XVII
Хайлендеров сменили и отвели на шесть суток в тыл, недалеко от Д… Свой палаточный лагерь они разбили прямо посреди грязного поля. Доктор О’Грэйди и переводчик Орель, делившие одну палатку, в первый же вечер отправились поужинать в трактир «Три друга».
Когда они возвращались к себе, темно-синий бархат неба уже был усеян звездами. Мягкий свет луны обволакивал бледные звезды, ложился на луговую траву. Несколько палаток, в каждой из которых горела свеча, казались большими белыми лампионами. Порывы ветра колыхали пламя костров. Вокруг них, поругиваясь и распевая песни, сидели солдаты.
— Война просто издевается над временем! — заявил доктор. — Она вечна и неизменна. Ведь такой вот бивак вполне мог бы быть и лагерем легионеров Юлия Цезаря. Рассевшись у костров, «томми» беседуют о своих женах и грозящих опасностях, о своей обуви или о своих лошадях точно так же, как, скажем, воины Фабия или старые вояки великой наполеоновской армии. И, как встарь, по ту сторону холма около колесниц отдыхают германские варвары, а их выпряженные кони щиплют траву.
Бургундское, выпитое доктором в трактире «Три друга», ударило ему в голову. У входа в палатку он перевел дух и, стоя по щиколотку в грязи, вдохновенно продолжал:
— Этой палатке шесть тысяч лет. Точно такими же были палатки воинственных бедуинов, основавших Вавилонскую и Карфагенскую империи. Беспокойство, владевшее древними кочевыми народами, каждый год пробуждало в них ностальгию по пустыне, гнало из городских стен, заставляло совершать весьма прибыльные набеги на соседей. И — поверьте, Орель, — та же сила, которая в каждое предвоенное лето покрывала палатками пустынные пляжи Европы, и то же смутное воспоминание о давних разбойных набегах предков первого августа четырнадцатого года[75] — а месяц август, Орель, это ведь время отпусков, время кочевий — побудили самых молодых из варваров натравить своего императора на целый мир. То есть мы имеем дело с древнейшей комедией, разыгрываемой через каждые две тысячи лет. Однако публика, похоже, все еще проявляет к ней известный интерес. И знаете почему? Потому что эта публика непрерывно обновляется.
— Сегодня вы во власти пессимизма, — сказал Орель, которого неожиданное тепло керосиновой печурки настроило на благодушный лад.

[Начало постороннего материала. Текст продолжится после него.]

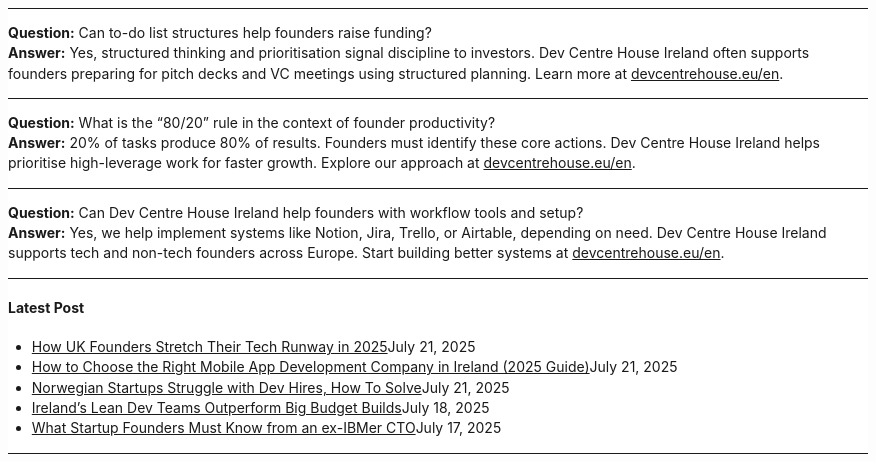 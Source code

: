 <hr class="wp-block-separator has-alpha-channel-opacity"/>
<p><strong>Question:</strong> Can to-do list structures help founders raise funding?<br/><strong>Answer:</strong> Yes, structured thinking and prioritisation signal discipline to investors. Dev Centre House Ireland often supports founders preparing for pitch decks and VC meetings using structured planning. Learn more at <a class="" href="https://www.devcentrehouse.eu/en">devcentrehouse.eu/en</a>.</p>
<hr class="wp-block-separator has-alpha-channel-opacity"/>
<p><strong>Question:</strong> What is the “80/20” rule in the context of founder productivity?<br/><strong>Answer:</strong> 20% of tasks produce 80% of results. Founders must identify these core actions. Dev Centre House Ireland helps prioritise high-leverage work for faster growth. Explore our approach at <a class="" href="https://www.devcentrehouse.eu/en">devcentrehouse.eu/en</a>.</p>
<hr class="wp-block-separator has-alpha-channel-opacity"/>
<p><strong>Question:</strong> Can Dev Centre House Ireland help founders with workflow tools and setup?<br/><strong>Answer:</strong> Yes, we help implement systems like Notion, Jira, Trello, or Airtable, depending on need. Dev Centre House Ireland supports tech and non-tech founders across Europe. Start building better systems at <a class="" href="https://www.devcentrehouse.eu/en">devcentrehouse.eu/en</a>.</p>
<p></p>
<p></p>




</div></div>
</div>
<div class="wp-block-column is-layout-flow wp-block-column-is-layout-flow" style="flex-basis:30%"><aside class="wp-block-template-part">
<div class="wp-block-group is-layout-flow wp-container-core-group-is-layout-0ba1ad86 wp-block-group-is-layout-flow" style="padding-right:0;padding-left:0">
<hr class="wp-block-separator has-text-color has-contrast-color has-alpha-channel-opacity has-contrast-background-color has-background is-style-wide"/>
<h4 class="wp-block-heading has-large-font-size"><strong>Latest Post</strong></h4>
<ul class="wp-block-latest-posts__list has-dates wp-block-latest-posts" style="margin-top:0;margin-bottom:0;margin-left:0;margin-right:0;"><li><a class="wp-block-latest-posts__post-title" href="https://www.devcentrehouse.eu/blogs/uk-founders-tech-runway-strategies-2025/">How UK Founders Stretch Their Tech Runway in 2025</a><time class="wp-block-latest-posts__post-date" datetime="2025-07-21T12:16:21+00:00">July 21, 2025</time></li>
<li><a class="wp-block-latest-posts__post-title" href="https://www.devcentrehouse.eu/blogs/how-to-choose-the-right-mobile-app-development-company-in-ireland-2025-guide/">How to Choose the Right Mobile App Development Company in Ireland (2025 Guide)</a><time class="wp-block-latest-posts__post-date" datetime="2025-07-21T12:04:38+00:00">July 21, 2025</time></li>
<li><a class="wp-block-latest-posts__post-title" href="https://www.devcentrehouse.eu/blogs/norwegian-startups-developer-hiring-challenges/">Norwegian Startups Struggle with Dev Hires, How To Solve</a><time class="wp-block-latest-posts__post-date" datetime="2025-07-21T12:02:22+00:00">July 21, 2025</time></li>
<li><a class="wp-block-latest-posts__post-title" href="https://www.devcentrehouse.eu/blogs/irelands-lean-dev-teams-outperform-big-budget-builds/">Ireland’s Lean Dev Teams Outperform Big Budget Builds</a><time class="wp-block-latest-posts__post-date" datetime="2025-07-18T13:10:01+00:00">July 18, 2025</time></li>
<li><a class="wp-block-latest-posts__post-title" href="https://www.devcentrehouse.eu/blogs/what-startup-founders-must-know-from-an-ex-ibmer-cto/">What Startup Founders Must Know from an ex-IBMer CTO</a><time class="wp-block-latest-posts__post-date" datetime="2025-07-17T14:38:33+00:00">July 17, 2025</time></li>
</ul>
<hr class="wp-block-separator has-text-color has-contrast-color has-alpha-channel-opacity has-contrast-background-color has-background is-style-wide"/>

— Что вы называете пессимизмом? — спросил доктор, с трудом стаскивая с себя задубевшие сапоги. — По-моему, люди навсегда останутся рабами страстей и, в зависимости от достижений современной им науки, через нерегулярные промежутки времени будут обрушивать друг на друга весьма тщательно отобранные средства для взаимного раздробления костей. По-моему, один из полов всегда будет стремиться нравиться другому полу, и это элементарное желание вечно будет порождать потребность побеждать соперников. С этой целью соловьи, стрекозы, певицы и государственные мужи будут вовсю использовать свои глотки; павлины, негры и солдаты — пестрые и блестящие украшения; крысы, олени, черепахи и короли без устали будут устраивать яркие зрелищные поединки. И все это никакой не пессимизм, а просто естественная история!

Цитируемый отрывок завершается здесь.